Sérgio Murilo chegou a casa, depois do baile carnavalesco.
Excitado.
Tomou o pijama e caminhou para o banheiro.
Chovia. . .
A garoa fria entrava pelo basculante aberto.
Trancou-se.
Queria água quente e ascendeu o gás.
Enquanto esperava mais calor, tomou o lança-perfume e passou a sonhar, sonhar. . .
Sim, era casada. . .
Confessara que tinha o esposo e dois filhinhos, mas beijara-o loucamente, freneticamente.
Levara-a de carro até à residência e, no dia seguinte, terça-feira gorda, seria o encontro real.
Zélia! E a jovem senhora fantasiada encheu-lhe a imaginação. . .
—Amanhã, amanhã. . . – dizia baixinho, aspirando o éter.
Nisso, lembrou Sônia, a outra.
Sim, era casada igualmente.
Recordava-se!
Quando lhe dissera que não podia continuar, ela havia ficado em desespero.
E ingerira formicida em alta dose.
Quem poderia acreditar?
Todos diziam que Sônia tinha outros.
Outros e o marido. . . Leandro, o corredor.
Revia, agora, Leandro em pensamento. . .
O infeliz marido de Sônia enlouquecera, após a morte dela, e sofrera um colapso quando em tratamento, no hospício.

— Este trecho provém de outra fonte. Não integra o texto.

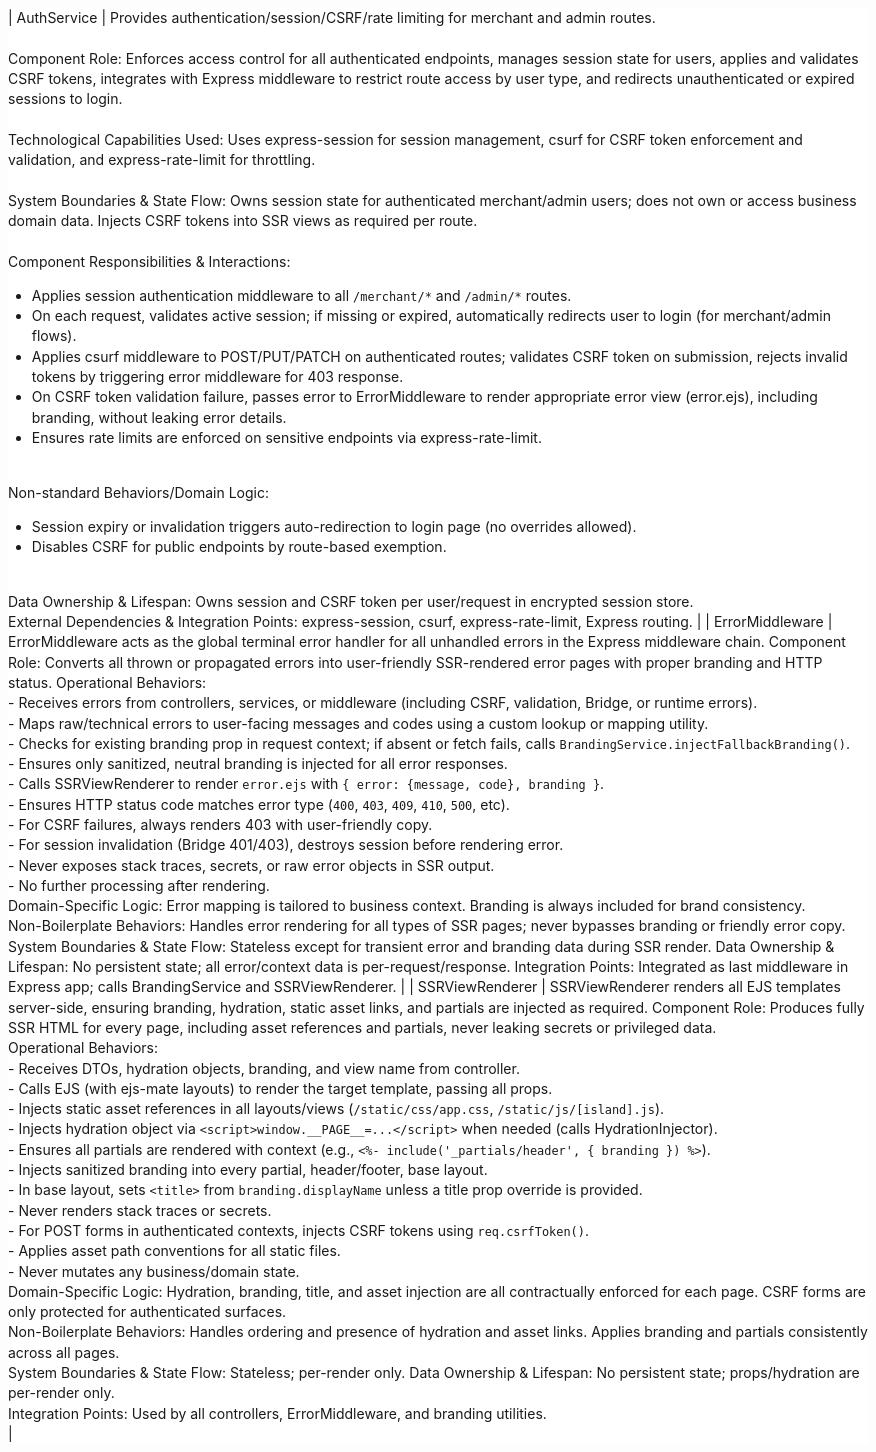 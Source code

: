 | AuthService | Provides authentication/session/CSRF/rate limiting for merchant and admin routes. <br><br> Component Role:  Enforces access control for all authenticated endpoints, manages session state for users, applies and validates CSRF tokens, integrates with Express middleware to restrict route access by user type, and redirects unauthenticated or expired sessions to login. <br><br> Technological Capabilities Used:  Uses express-session for session management, csurf for CSRF token enforcement and validation, and express-rate-limit for throttling. <br><br> System Boundaries & State Flow:  Owns session state for authenticated merchant/admin users; does not own or access business domain data. Injects CSRF tokens into SSR views as required per route. <br><br> Component Responsibilities & Interactions:  <ul><li>Applies session authentication middleware to all `/merchant/*` and `/admin/*` routes.</li><li>On each request, validates active session; if missing or expired, automatically redirects user to login (for merchant/admin flows).</li><li>Applies csurf middleware to POST/PUT/PATCH on authenticated routes; validates CSRF token on submission, rejects invalid tokens by triggering error middleware for 403 response.</li><li>On CSRF token validation failure, passes error to ErrorMiddleware to render appropriate error view (error.ejs), including branding, without leaking error details.</li><li>Ensures rate limits are enforced on sensitive endpoints via express-rate-limit.</li></ul> <br> Non-standard Behaviors/Domain Logic:  <ul><li>Session expiry or invalidation triggers auto-redirection to login page (no overrides allowed).</li><li>Disables CSRF for public endpoints by route-based exemption.</li></ul> <br> Data Ownership & Lifespan:  Owns session and CSRF token per user/request in encrypted session store.<br>  External Dependencies & Integration Points:  express-session, csurf, express-rate-limit, Express routing. |
| ErrorMiddleware | ErrorMiddleware acts as the global terminal error handler for all unhandled errors in the Express middleware chain.  Component Role:  Converts all thrown or propagated errors into user-friendly SSR-rendered error pages with proper branding and HTTP status.  Operational Behaviors: <br>- Receives errors from controllers, services, or middleware (including CSRF, validation, Bridge, or runtime errors).<br>- Maps raw/technical errors to user-facing messages and codes using a custom lookup or mapping utility.<br>- Checks for existing branding prop in request context; if absent or fetch fails, calls `BrandingService.injectFallbackBranding()`.<br>- Ensures only sanitized, neutral branding is injected for all error responses.<br>- Calls SSRViewRenderer to render `error.ejs` with `{ error: {message, code}, branding }`.<br>- Ensures HTTP status code matches error type (`400`, `403`, `409`, `410`, `500`, etc).<br>- For CSRF failures, always renders 403 with user-friendly copy.<br>- For session invalidation (Bridge 401/403), destroys session before rendering error.<br>- Never exposes stack traces, secrets, or raw error objects in SSR output.<br>- No further processing after rendering.<br> Domain-Specific Logic:  Error mapping is tailored to business context. Branding is always included for brand consistency.<br> Non-Boilerplate Behaviors:  Handles error rendering for all types of SSR pages; never bypasses branding or friendly error copy.<br> System Boundaries & State Flow:  Stateless except for transient error and branding data during SSR render.  Data Ownership & Lifespan:  No persistent state; all error/context data is per-request/response.  Integration Points:  Integrated as last middleware in Express app; calls BrandingService and SSRViewRenderer. |
| SSRViewRenderer | SSRViewRenderer renders all EJS templates server-side, ensuring branding, hydration, static asset links, and partials are injected as required.  Component Role:  Produces fully SSR HTML for every page, including asset references and partials, never leaking secrets or privileged data.<br> Operational Behaviors: <br>- Receives DTOs, hydration objects, branding, and view name from controller.<br>- Calls EJS (with ejs-mate layouts) to render the target template, passing all props.<br>- Injects static asset references in all layouts/views (`/static/css/app.css`, `/static/js/[island].js`).<br>- Injects hydration object via `<script>window.__PAGE__=...</script>` when needed (calls HydrationInjector).<br>- Ensures all partials are rendered with context (e.g., `<%- include('_partials/header', { branding }) %>`).<br>- Injects sanitized branding into every partial, header/footer, base layout.<br>- In base layout, sets `<title>` from `branding.displayName` unless a title prop override is provided.<br>- Never renders stack traces or secrets.<br>- For POST forms in authenticated contexts, injects CSRF tokens using `req.csrfToken()`.<br>- Applies asset path conventions for all static files.<br>- Never mutates any business/domain state.<br> Domain-Specific Logic:  Hydration, branding, title, and asset injection are all contractually enforced for each page. CSRF forms are only protected for authenticated surfaces.<br> Non-Boilerplate Behaviors:  Handles ordering and presence of hydration and asset links. Applies branding and partials consistently across all pages.<br> System Boundaries & State Flow:  Stateless; per-render only.  Data Ownership & Lifespan:  No persistent state; props/hydration are per-render only.<br> Integration Points:  Used by all controllers, ErrorMiddleware, and branding utilities.<br> |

Leandro. . . e sorriu, a sós. . .
A mãezinha de Sérgio, senhora espírita, que não lhe conhecia as aventuras, dissera-lhe, certa vez: "Meu filho, não sei o que se passa, mas soube que você está sendo seguido por um homem desencarnado, em atitudes vingadoras. . . soube disso, em sessão, através do nosso benfeitor espiritual, quando perguntei por sua dor de cabeça. . . nada mais soube senão que se chama Leandro. . . Penso tratar-se de algum inimigo de outras existências!. . . "
—Pobre mãe! – pensava Sérgio – "outras existências", boa saída! Certamente o médium conhecia-lhe o caso e enganava a pobre velha.
Isso fora no ano passado.
Leandro estava morto, coberto de terra.
A realidade era só isso.
E a realidade, agora, não era Sônia, mas Zélia. . .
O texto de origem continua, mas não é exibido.